__PROBLEM DETAILS__. A word-for-word retyping of the listing below is required, with the pictures dropped.

__RECORDS__.
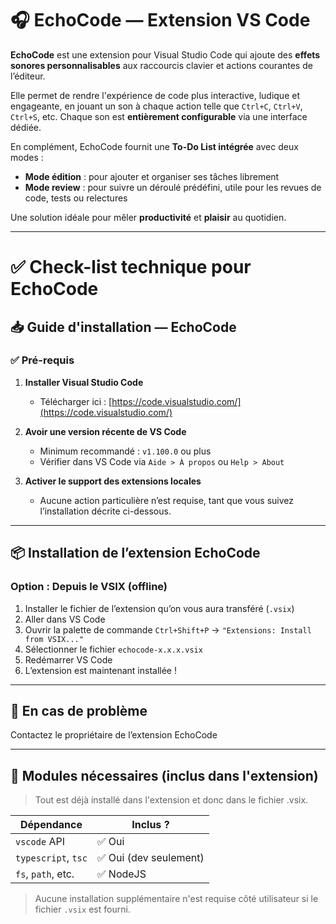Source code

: # 🎧 EchoCode — Extension VS Code

**EchoCode** est une extension pour Visual Studio Code qui ajoute des **effets sonores personnalisables** aux raccourcis clavier et actions courantes de l’éditeur.

Elle permet de rendre l'expérience de code plus interactive, ludique et engageante, en jouant un son à chaque action telle que `Ctrl+C`, `Ctrl+V`, `Ctrl+S`, etc.
Chaque son est **entièrement configurable** via une interface dédiée.

En complément, EchoCode fournit une **To-Do List intégrée** avec deux modes :

* **Mode édition** : pour ajouter et organiser ses tâches librement
* **Mode review** : pour suivre un déroulé prédéfini, utile pour les revues de code, tests ou relectures

Une solution idéale pour mêler **productivité** et **plaisir** au quotidien.

---

# ✅ Check-list technique pour EchoCode

## 📥 Guide d'installation — EchoCode

### ✅ Pré-requis

1. **Installer Visual Studio Code**  
   - Télécharger ici : [https://code.visualstudio.com/](https://code.visualstudio.com/)

2. **Avoir une version récente de VS Code**  
   - Minimum recommandé : `v1.100.0` ou plus  
   - Vérifier dans VS Code via `Aide > À propos` ou `Help > About`

3. **Activer le support des extensions locales**  
   - Aucune action particulière n’est requise, tant que vous suivez l’installation décrite ci-dessous.

---

## 📦 Installation de l’extension EchoCode

### Option : Depuis le VSIX (offline)

1. Installer le fichier de l’extension qu’on vous aura transféré (`.vsix`)
2. Aller dans VS Code
3. Ouvrir la palette de commande `Ctrl+Shift+P` → `"Extensions: Install from VSIX..."`
4. Sélectionner le fichier `echocode-x.x.x.vsix`
5. Redémarrer VS Code
6. L’extension est maintenant installée !

---

## 🧪 En cas de problème

Contactez le propriétaire de l’extension EchoCode

---

## 📎 Modules nécessaires (inclus dans l'extension)

> Tout est déjà installé dans l'extension et donc dans le fichier .vsix.

| Dépendance           | Inclus ?  |
|----------------------|-----------|
| `vscode` API         | ✅ Oui    |
| `typescript`, `tsc`  | ✅ Oui (dev seulement) |
| `fs`, `path`, etc.   | ✅ NodeJS |

> Aucune installation supplémentaire n'est requise côté utilisateur si le fichier `.vsix` est fourni.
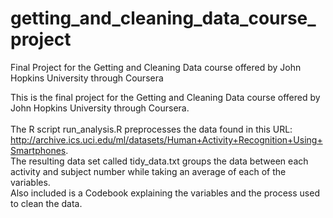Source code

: # getting_and_cleaning_data_course_project
Final Project for the Getting and Cleaning Data course offered by John Hopkins University through Coursera

This is the final project for the Getting and Cleaning Data course offered by John Hopkins University through Coursera. <br />  
The R script run_analysis.R preprocesses the data found in this URL: http://archive.ics.uci.edu/ml/datasets/Human+Activity+Recognition+Using+Smartphones. <br /> 
The resulting data set called tidy_data.txt groups the data between each activity and subject number while taking an average of each of the variables. <br />
Also included is a Codebook explaining the variables and the process used to clean the data. 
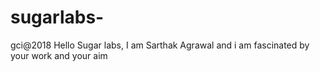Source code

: # sugarlabs-
gci@2018
Hello Sugar labs,
I am Sarthak Agrawal and i am fascinated by your work and your aim
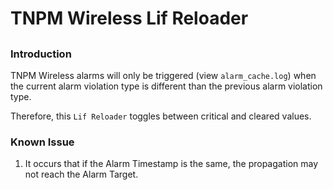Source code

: # TNPM Wireless Lif Reloader

##

### Introduction

TNPM Wireless alarms will only be triggered (view `alarm_cache.log`) when the current alarm violation type is different than the previous alarm violation type.

Therefore, this `Lif Reloader` toggles between critical and cleared values.

### Known Issue

1. It occurs that if the Alarm Timestamp is the same, the propagation may not reach the Alarm Target.
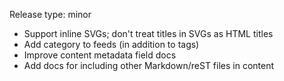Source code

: Release type: minor

* Support inline SVGs; don't treat titles in SVGs as HTML titles
* Add category to feeds (in addition to tags)
* Improve content metadata field docs
* Add docs for including other Markdown/reST files in content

__SOLUTION__.
Source code

: # 🎧 EchoCode — Extension VS Code

**EchoCode** est une extension pour Visual Studio Code qui ajoute des **effets sonores personnalisables** aux raccourcis clavier et actions courantes de l’éditeur.

Elle permet de rendre l'expérience de code plus interactive, ludique et engageante, en jouant un son à chaque action telle que `Ctrl+C`, `Ctrl+V`, `Ctrl+S`, etc.
Chaque son est **entièrement configurable** via une interface dédiée.

En complément, EchoCode fournit une **To-Do List intégrée** avec deux modes :

* **Mode édition** : pour ajouter et organiser ses tâches librement
* **Mode review** : pour suivre un déroulé prédéfini, utile pour les revues de code, tests ou relectures

Une solution idéale pour mêler **productivité** et **plaisir** au quotidien.

---

# ✅ Check-list technique pour EchoCode

## 📥 Guide d'installation — EchoCode

### ✅ Pré-requis

1. **Installer Visual Studio Code**  
   - Télécharger ici : [https://code.visualstudio.com/](https://code.visualstudio.com/)

2. **Avoir une version récente de VS Code**  
   - Minimum recommandé : `v1.100.0` ou plus  
   - Vérifier dans VS Code via `Aide > À propos` ou `Help > About`

3. **Activer le support des extensions locales**  
   - Aucune action particulière n’est requise, tant que vous suivez l’installation décrite ci-dessous.

---

## 📦 Installation de l’extension EchoCode

### Option : Depuis le VSIX (offline)

1. Installer le fichier de l’extension qu’on vous aura transféré (`.vsix`)
2. Aller dans VS Code
3. Ouvrir la palette de commande `Ctrl+Shift+P` → `"Extensions: Install from VSIX..."`
4. Sélectionner le fichier `echocode-x.x.x.vsix`
5. Redémarrer VS Code
6. L’extension est maintenant installée !

---

## 🧪 En cas de problème

Contactez le propriétaire de l’extension EchoCode

---

## 📎 Modules nécessaires (inclus dans l'extension)

> Tout est déjà installé dans l'extension et donc dans le fichier .vsix.

| Dépendance           | Inclus ?  |
|----------------------|-----------|
| `vscode` API         | ✅ Oui    |
| `typescript`, `tsc`  | ✅ Oui (dev seulement) |
| `fs`, `path`, etc.   | ✅ NodeJS |

> Aucune installation supplémentaire n'est requise côté utilisateur si le fichier `.vsix` est fourni.
Source code

: # getting_and_cleaning_data_course_project
Final Project for the Getting and Cleaning Data course offered by John Hopkins University through Coursera

This is the final project for the Getting and Cleaning Data course offered by John Hopkins University through Coursera. <br />  
The R script run_analysis.R preprocesses the data found in this URL: http://archive.ics.uci.edu/ml/datasets/Human+Activity+Recognition+Using+Smartphones. <br /> 
The resulting data set called tidy_data.txt groups the data between each activity and subject number while taking an average of each of the variables. <br />
Also included is a Codebook explaining the variables and the process used to clean the data. 
Source code

: # sugarlabs-
gci@2018
Hello Sugar labs,
I am Sarthak Agrawal and i am fascinated by your work and your aim
Source code

: # TNPM Wireless Lif Reloader

##

### Introduction

TNPM Wireless alarms will only be triggered (view `alarm_cache.log`) when the current alarm violation type is different than the previous alarm violation type.

Therefore, this `Lif Reloader` toggles between critical and cleared values.

### Known Issue

1. It occurs that if the Alarm Timestamp is the same, the propagation may not reach the Alarm Target.
Source code

: Release type: minor

* Support inline SVGs; don't treat titles in SVGs as HTML titles
* Add category to feeds (in addition to tags)
* Improve content metadata field docs
* Add docs for including other Markdown/reST files in content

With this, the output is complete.